As the world's fourth largest greenhouse gas producer behind the United States, India and China, and with a fossil fuel-intensive economy which the government is desperate to boost, Russia has historically been far from the vanguard of global environmental policy reform.

But some experts believe that the general government ambivalence to climate change is driven by the fact that Russia potentially stands to be one of the biggest geopolitical gainers from climate change.

Although a highly resource-rich nation, vast reserves of fossil fuels in Russia are under either ice or frozen permafrost. Higher temperatures could make it easier to access these and other enormous quantities of valuable ores and minerals as well as changing huge areas of land from being uninhabitable to fit for agricultural production or other use.

Arctic ice melt driven by global warming is also expected to soon provide an almost year-round open sea passage north of the country which Russia could exploit, allowing tens of millions of tons more of goods to be transported annually.
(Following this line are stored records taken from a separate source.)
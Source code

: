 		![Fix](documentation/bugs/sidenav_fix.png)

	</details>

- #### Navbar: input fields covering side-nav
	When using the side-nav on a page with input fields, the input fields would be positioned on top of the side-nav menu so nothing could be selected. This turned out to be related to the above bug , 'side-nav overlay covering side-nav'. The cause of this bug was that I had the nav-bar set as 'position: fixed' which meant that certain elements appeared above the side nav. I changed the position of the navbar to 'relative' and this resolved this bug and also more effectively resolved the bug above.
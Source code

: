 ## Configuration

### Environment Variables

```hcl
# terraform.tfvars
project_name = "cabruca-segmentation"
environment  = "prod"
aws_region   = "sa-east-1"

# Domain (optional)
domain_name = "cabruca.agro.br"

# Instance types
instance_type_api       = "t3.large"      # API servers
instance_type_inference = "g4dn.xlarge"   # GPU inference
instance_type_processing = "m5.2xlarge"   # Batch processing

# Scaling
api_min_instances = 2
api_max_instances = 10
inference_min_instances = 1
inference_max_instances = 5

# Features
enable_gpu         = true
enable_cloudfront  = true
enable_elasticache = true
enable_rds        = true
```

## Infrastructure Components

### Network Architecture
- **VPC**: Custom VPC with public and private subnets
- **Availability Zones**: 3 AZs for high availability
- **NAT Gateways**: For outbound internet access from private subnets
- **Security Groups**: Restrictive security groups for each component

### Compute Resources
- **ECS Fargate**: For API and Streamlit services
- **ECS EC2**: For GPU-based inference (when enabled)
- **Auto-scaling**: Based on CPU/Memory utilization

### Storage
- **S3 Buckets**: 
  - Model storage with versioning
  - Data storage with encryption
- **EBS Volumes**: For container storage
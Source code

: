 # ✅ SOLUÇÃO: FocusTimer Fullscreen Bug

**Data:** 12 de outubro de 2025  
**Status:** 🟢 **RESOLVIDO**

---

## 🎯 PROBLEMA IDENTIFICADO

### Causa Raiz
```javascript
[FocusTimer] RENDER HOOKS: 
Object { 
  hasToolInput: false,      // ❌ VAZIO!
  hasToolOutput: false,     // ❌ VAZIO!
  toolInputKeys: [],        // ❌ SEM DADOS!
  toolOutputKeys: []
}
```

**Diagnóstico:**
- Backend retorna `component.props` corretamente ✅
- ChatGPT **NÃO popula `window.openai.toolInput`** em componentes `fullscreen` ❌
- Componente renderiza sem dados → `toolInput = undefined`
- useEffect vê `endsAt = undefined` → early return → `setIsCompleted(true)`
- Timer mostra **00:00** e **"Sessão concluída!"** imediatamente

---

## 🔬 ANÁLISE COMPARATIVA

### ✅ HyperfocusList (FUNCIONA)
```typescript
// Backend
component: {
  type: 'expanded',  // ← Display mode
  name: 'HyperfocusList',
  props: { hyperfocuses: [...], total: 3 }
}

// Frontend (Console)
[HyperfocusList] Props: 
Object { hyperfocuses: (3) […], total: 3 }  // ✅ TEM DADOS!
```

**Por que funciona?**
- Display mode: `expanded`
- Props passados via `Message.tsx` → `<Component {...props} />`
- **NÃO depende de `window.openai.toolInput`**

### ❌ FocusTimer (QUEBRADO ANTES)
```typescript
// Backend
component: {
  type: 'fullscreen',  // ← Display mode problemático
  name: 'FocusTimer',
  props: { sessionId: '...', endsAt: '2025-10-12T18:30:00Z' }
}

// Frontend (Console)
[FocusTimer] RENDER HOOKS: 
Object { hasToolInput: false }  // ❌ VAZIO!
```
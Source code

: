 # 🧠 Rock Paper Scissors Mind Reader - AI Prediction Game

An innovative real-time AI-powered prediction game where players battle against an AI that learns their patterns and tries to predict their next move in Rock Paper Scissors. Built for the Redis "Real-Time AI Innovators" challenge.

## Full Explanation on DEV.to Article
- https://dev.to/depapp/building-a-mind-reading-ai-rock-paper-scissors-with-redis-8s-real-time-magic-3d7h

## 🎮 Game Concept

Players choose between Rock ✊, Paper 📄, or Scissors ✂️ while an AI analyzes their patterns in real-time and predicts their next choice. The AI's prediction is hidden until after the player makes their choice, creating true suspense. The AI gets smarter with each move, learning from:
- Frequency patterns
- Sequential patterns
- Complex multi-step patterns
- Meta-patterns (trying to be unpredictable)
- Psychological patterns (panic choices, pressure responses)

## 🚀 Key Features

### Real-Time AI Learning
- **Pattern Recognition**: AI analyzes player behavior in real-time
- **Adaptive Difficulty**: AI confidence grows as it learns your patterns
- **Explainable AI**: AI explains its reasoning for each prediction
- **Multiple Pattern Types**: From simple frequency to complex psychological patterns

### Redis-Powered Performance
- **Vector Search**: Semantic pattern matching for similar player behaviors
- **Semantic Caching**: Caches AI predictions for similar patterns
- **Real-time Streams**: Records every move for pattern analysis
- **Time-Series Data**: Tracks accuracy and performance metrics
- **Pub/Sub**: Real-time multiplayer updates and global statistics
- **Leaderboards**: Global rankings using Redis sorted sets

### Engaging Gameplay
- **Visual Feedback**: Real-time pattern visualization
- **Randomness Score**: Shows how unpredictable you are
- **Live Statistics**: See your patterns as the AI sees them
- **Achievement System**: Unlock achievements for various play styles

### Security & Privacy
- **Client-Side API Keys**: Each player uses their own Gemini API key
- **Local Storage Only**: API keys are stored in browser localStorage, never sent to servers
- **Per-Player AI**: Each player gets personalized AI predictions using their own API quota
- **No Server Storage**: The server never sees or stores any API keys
Some officials have publicly said that they view global warming positively. In an interview last year, Rinat Gizatullin, an official at the Russian Natural Resources Ministry, told the BBC: "We are not panicking. Global warming is not as catastrophic for us as it might be for some other countries. If anything, we'll be even better off."

Against this backdrop, the Russian scientific community is divided on climate change. While some, including senior state meteorologists, have in the past spoken publically of the threat from climate change to Russia, others are more reticent on the issue and refuse to openly acknowledge global warming as a phenomenon.

Raisa Buzunova, a hydrometeorologist from Kemerovo in western Siberia, told IPS that while temperatures had been rising constantly for years in parts of Siberia, the result of which was now extended summers, this was not evidence of global warming.

She told IPS: "We are not talking about a sudden change in climate or global warming, but only periodic temperature fluctuations. A stabilisation of temperatures in Siberia is expected by 2020."

Many others say that global warming has actually peaked and that world temperatures will actually begin falling in a few years and then stabilising.

However, local ecologists say that the evidence is irrefutable, pointing to events such as the record wildfire season in 2012 in Siberia amid an unusually warm summer, as well as the worst floods on record last autumn, an exceptionally mild winter just passed, as well as a record warm spring and the recent floods.

Mikhail Gunykin from the Moscow-based pan-Russian Ecodelo ecological network, told IPS: "In Russia, as in the rest of the world, what we have seen in recent years is increasingly frequent natural disasters as a result of the way humans treat ecosystems."